▸ Brief
Your answer should be every line of the records that contains the word "Second".

▸ Recorded data

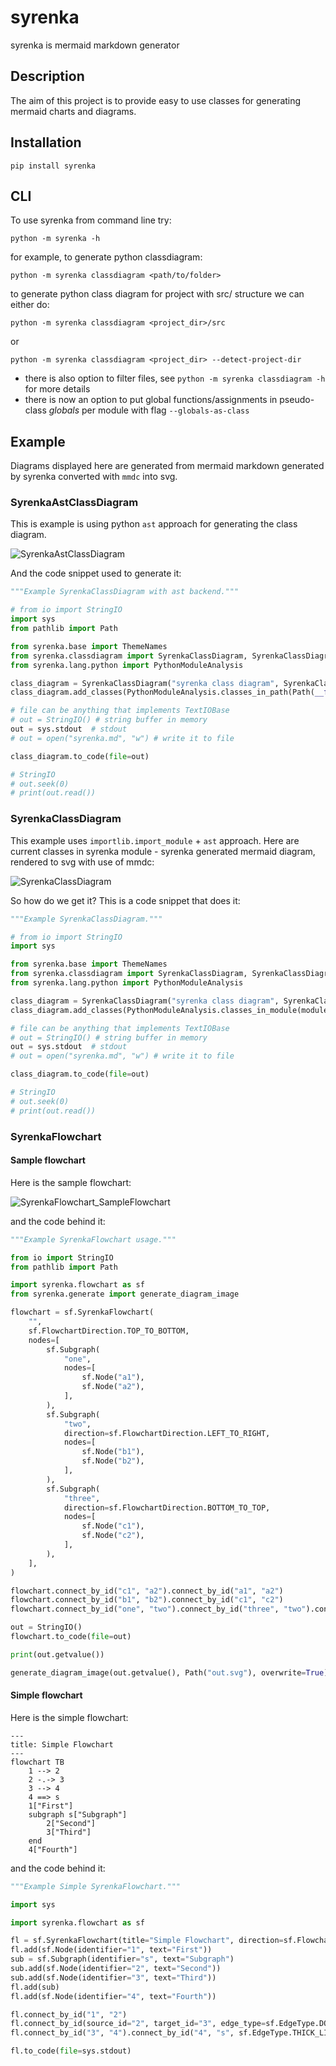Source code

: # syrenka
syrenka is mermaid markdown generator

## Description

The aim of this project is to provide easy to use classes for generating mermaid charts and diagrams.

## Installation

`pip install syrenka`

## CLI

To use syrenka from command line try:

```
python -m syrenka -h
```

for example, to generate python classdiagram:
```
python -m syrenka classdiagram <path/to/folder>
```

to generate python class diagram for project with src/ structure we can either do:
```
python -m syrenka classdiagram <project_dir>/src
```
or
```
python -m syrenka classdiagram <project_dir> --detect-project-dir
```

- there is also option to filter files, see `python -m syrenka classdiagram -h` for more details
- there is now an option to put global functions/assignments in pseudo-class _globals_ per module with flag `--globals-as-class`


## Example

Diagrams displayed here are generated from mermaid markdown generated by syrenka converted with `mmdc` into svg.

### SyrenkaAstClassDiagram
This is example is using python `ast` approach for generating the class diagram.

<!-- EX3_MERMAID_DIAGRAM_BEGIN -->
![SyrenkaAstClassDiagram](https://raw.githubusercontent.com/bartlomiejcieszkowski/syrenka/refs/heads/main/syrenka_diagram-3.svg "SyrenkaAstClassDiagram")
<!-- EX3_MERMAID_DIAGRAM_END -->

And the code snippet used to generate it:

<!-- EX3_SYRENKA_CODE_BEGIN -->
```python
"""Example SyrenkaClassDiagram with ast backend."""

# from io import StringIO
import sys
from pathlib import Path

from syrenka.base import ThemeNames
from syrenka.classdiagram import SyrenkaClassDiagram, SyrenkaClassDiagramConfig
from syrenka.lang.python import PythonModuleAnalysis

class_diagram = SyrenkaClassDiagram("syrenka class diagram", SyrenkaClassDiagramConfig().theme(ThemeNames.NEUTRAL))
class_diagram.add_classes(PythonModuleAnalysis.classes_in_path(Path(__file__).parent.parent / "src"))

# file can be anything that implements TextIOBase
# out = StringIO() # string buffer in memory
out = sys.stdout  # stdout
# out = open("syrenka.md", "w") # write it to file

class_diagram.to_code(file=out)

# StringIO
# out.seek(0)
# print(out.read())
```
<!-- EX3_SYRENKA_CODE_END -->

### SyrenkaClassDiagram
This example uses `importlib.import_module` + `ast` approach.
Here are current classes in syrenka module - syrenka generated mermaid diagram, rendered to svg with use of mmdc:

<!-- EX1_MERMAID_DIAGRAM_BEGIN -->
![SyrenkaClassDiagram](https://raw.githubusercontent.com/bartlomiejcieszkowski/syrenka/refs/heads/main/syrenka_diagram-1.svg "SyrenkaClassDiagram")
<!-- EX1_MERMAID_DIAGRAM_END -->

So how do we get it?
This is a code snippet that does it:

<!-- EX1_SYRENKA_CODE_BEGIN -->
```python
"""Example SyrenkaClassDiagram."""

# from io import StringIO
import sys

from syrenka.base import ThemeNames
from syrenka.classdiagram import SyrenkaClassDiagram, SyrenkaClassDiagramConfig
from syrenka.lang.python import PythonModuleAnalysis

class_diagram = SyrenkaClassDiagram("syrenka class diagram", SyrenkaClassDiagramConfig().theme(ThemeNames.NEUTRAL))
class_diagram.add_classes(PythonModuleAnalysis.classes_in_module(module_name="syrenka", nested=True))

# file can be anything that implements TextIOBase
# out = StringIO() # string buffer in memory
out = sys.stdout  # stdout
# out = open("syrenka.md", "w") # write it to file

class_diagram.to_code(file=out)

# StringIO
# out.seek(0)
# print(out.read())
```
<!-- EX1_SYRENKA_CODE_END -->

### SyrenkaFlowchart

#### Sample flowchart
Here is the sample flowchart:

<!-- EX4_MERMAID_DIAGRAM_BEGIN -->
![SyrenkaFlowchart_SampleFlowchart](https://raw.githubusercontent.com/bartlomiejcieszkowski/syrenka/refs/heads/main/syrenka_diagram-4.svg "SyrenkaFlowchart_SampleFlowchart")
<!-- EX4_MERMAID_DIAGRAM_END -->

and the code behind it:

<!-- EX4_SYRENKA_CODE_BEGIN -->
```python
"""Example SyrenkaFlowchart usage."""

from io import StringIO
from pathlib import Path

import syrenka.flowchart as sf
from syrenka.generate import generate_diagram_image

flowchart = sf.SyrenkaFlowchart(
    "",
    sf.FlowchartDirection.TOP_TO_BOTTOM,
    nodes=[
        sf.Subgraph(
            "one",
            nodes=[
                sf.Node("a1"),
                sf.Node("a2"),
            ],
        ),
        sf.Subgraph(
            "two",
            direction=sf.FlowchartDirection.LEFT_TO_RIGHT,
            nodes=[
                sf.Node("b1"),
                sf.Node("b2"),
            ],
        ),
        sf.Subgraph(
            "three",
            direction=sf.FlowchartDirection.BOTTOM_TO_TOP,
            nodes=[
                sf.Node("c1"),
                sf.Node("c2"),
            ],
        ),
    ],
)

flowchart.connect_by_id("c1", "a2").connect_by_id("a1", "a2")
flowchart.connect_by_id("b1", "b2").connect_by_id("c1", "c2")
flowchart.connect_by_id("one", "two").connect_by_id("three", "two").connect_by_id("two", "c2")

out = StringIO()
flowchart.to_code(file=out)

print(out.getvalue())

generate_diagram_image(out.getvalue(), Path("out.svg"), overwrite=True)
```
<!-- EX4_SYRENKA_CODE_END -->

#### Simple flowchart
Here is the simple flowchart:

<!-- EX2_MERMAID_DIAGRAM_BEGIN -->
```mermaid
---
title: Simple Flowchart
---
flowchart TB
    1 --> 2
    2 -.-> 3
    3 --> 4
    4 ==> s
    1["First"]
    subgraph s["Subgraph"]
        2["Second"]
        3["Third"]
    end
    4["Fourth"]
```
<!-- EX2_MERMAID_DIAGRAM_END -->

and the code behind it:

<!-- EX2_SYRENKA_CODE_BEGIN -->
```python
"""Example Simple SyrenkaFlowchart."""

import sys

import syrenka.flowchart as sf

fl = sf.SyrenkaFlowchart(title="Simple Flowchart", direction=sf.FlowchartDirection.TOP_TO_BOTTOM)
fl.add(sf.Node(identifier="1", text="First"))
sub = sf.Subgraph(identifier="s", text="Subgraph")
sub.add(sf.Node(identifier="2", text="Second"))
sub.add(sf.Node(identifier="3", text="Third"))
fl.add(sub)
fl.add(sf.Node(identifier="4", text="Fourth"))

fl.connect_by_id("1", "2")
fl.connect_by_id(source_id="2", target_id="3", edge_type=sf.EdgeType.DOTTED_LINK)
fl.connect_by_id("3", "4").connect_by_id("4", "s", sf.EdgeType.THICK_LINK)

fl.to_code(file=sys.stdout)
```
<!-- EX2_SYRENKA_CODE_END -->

==

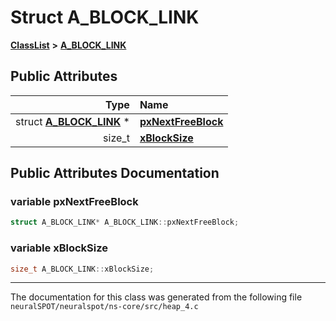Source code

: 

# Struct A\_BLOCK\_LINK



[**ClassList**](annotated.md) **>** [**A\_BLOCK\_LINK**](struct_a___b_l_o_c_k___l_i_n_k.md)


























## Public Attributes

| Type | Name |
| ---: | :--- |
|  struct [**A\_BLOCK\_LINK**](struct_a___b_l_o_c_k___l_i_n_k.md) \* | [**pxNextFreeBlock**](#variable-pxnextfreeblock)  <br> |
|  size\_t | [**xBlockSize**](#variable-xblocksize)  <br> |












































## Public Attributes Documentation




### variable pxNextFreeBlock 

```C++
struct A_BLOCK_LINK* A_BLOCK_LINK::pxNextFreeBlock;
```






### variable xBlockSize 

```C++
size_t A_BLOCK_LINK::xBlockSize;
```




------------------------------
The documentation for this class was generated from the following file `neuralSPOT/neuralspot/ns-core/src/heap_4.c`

▸ Reply
        2["Second"]
sub.add(sf.Node(identifier="2", text="Second"))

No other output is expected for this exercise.